* REQUIRED WORK
Would you give the entries below again in full, exactly as they stand?
=-=-=
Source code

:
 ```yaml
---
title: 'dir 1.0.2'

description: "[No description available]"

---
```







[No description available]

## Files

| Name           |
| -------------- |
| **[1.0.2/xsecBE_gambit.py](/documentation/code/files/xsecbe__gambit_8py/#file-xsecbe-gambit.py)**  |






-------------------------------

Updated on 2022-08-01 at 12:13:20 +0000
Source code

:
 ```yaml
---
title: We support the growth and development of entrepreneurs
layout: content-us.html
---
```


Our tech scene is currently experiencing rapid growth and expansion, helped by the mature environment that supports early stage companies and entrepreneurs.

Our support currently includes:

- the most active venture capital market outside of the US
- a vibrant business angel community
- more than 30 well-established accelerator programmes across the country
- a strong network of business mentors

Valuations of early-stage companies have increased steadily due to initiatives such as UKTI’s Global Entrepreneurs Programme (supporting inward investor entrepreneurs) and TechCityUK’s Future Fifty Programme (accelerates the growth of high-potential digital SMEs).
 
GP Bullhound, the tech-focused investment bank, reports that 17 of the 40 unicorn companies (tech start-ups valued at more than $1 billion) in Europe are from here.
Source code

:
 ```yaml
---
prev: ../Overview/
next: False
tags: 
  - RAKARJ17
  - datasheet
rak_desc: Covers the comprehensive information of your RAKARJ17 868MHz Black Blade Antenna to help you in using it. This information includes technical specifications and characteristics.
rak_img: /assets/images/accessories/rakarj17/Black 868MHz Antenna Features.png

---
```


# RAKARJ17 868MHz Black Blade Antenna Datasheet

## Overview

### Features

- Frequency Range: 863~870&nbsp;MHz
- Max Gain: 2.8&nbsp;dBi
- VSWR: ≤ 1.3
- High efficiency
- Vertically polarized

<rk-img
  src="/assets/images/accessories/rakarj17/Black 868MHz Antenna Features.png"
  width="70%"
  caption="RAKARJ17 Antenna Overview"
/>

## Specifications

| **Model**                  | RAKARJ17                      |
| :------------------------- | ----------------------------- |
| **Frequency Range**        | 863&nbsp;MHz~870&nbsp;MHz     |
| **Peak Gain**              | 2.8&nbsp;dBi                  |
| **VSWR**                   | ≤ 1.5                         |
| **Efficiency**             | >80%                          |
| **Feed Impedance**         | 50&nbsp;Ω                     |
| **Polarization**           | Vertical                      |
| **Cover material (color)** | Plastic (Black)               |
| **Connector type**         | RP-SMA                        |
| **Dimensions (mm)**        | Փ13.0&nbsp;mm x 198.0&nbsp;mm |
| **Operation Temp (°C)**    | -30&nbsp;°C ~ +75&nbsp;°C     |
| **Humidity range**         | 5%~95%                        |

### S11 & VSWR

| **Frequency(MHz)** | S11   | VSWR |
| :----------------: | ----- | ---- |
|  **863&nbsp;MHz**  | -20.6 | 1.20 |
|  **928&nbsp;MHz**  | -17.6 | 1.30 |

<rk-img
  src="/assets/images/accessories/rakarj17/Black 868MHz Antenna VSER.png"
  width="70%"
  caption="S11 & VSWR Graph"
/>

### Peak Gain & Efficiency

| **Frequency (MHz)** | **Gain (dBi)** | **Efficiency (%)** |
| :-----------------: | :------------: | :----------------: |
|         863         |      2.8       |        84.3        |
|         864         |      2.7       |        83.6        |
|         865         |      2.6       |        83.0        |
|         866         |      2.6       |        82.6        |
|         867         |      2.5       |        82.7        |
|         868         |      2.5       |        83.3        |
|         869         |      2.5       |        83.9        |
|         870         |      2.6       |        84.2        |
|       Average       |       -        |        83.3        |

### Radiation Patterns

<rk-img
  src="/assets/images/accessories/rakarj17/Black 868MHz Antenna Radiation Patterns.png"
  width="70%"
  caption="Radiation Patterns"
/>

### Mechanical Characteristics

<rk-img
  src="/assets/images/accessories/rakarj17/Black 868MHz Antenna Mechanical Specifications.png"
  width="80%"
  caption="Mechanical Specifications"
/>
=-=-=
* ANSWER FOR THE TASK
Source code

:
 ```yaml
---
title: 'dir 1.0.2'

description: "[No description available]"

---
```







[No description available]

## Files

| Name           |
| -------------- |
| **[1.0.2/xsecBE_gambit.py](/documentation/code/files/xsecbe__gambit_8py/#file-xsecbe-gambit.py)**  |






-------------------------------

Updated on 2022-08-01 at 12:13:20 +0000
Source code

:
 ```yaml
---
title: We support the growth and development of entrepreneurs
layout: content-us.html
---
```


Our tech scene is currently experiencing rapid growth and expansion, helped by the mature environment that supports early stage companies and entrepreneurs.

Our support currently includes:

- the most active venture capital market outside of the US
- a vibrant business angel community
- more than 30 well-established accelerator programmes across the country
- a strong network of business mentors

Valuations of early-stage companies have increased steadily due to initiatives such as UKTI’s Global Entrepreneurs Programme (supporting inward investor entrepreneurs) and TechCityUK’s Future Fifty Programme (accelerates the growth of high-potential digital SMEs).
 
GP Bullhound, the tech-focused investment bank, reports that 17 of the 40 unicorn companies (tech start-ups valued at more than $1 billion) in Europe are from here.
Source code

:
 ```yaml
---
prev: ../Overview/
next: False
tags: 
  - RAKARJ17
  - datasheet
rak_desc: Covers the comprehensive information of your RAKARJ17 868MHz Black Blade Antenna to help you in using it. This information includes technical specifications and characteristics.
rak_img: /assets/images/accessories/rakarj17/Black 868MHz Antenna Features.png

---
```


# RAKARJ17 868MHz Black Blade Antenna Datasheet

## Overview

### Features

- Frequency Range: 863~870&nbsp;MHz
- Max Gain: 2.8&nbsp;dBi
- VSWR: ≤ 1.3
- High efficiency
- Vertically polarized

<rk-img
  src="/assets/images/accessories/rakarj17/Black 868MHz Antenna Features.png"
  width="70%"
  caption="RAKARJ17 Antenna Overview"
/>

## Specifications

| **Model**                  | RAKARJ17                      |
| :------------------------- | ----------------------------- |
| **Frequency Range**        | 863&nbsp;MHz~870&nbsp;MHz     |
| **Peak Gain**              | 2.8&nbsp;dBi                  |
| **VSWR**                   | ≤ 1.5                         |
| **Efficiency**             | >80%                          |
| **Feed Impedance**         | 50&nbsp;Ω                     |
| **Polarization**           | Vertical                      |
| **Cover material (color)** | Plastic (Black)               |
| **Connector type**         | RP-SMA                        |
| **Dimensions (mm)**        | Փ13.0&nbsp;mm x 198.0&nbsp;mm |
| **Operation Temp (°C)**    | -30&nbsp;°C ~ +75&nbsp;°C     |
| **Humidity range**         | 5%~95%                        |

### S11 & VSWR

| **Frequency(MHz)** | S11   | VSWR |
| :----------------: | ----- | ---- |
|  **863&nbsp;MHz**  | -20.6 | 1.20 |
|  **928&nbsp;MHz**  | -17.6 | 1.30 |

<rk-img
  src="/assets/images/accessories/rakarj17/Black 868MHz Antenna VSER.png"
  width="70%"
  caption="S11 & VSWR Graph"
/>

### Peak Gain & Efficiency

| **Frequency (MHz)** | **Gain (dBi)** | **Efficiency (%)** |
| :-----------------: | :------------: | :----------------: |
|         863         |      2.8       |        84.3        |
|         864         |      2.7       |        83.6        |
|         865         |      2.6       |        83.0        |
|         866         |      2.6       |        82.6        |
|         867         |      2.5       |        82.7        |
|         868         |      2.5       |        83.3        |
|         869         |      2.5       |        83.9        |
|         870         |      2.6       |        84.2        |
|       Average       |       -        |        83.3        |

### Radiation Patterns

<rk-img
  src="/assets/images/accessories/rakarj17/Black 868MHz Antenna Radiation Patterns.png"
  width="70%"
  caption="Radiation Patterns"
/>

### Mechanical Characteristics

<rk-img
  src="/assets/images/accessories/rakarj17/Black 868MHz Antenna Mechanical Specifications.png"
  width="80%"
  caption="Mechanical Specifications"
/>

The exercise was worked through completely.